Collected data

____________

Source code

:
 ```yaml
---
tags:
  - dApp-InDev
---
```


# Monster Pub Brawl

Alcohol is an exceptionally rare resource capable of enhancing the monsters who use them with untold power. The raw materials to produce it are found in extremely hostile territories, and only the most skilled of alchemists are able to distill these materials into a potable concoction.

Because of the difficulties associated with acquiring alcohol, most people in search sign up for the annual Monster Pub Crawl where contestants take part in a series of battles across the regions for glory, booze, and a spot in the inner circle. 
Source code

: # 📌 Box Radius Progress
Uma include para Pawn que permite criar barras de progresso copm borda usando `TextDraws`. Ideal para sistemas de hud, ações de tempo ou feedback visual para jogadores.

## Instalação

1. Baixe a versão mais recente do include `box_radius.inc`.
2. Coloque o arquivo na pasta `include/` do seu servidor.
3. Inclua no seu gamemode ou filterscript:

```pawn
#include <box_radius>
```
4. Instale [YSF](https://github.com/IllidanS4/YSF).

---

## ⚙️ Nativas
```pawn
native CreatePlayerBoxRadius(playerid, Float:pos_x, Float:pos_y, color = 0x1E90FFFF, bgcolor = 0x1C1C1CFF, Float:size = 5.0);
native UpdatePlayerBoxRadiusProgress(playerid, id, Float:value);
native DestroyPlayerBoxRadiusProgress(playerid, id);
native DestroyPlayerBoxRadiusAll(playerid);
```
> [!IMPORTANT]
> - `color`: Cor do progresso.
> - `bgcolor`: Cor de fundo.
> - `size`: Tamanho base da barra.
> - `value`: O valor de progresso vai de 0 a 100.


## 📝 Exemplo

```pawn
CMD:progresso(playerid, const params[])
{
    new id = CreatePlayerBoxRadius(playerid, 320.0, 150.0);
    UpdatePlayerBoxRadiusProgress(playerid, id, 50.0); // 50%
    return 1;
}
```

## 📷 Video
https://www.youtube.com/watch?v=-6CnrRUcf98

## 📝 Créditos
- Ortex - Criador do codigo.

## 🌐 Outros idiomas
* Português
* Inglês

____________

- [Problem to work on]
How many lines above contain the word "UpdatePlayerBoxRadiusProgress"? Reply with only the number.

- [Response]
2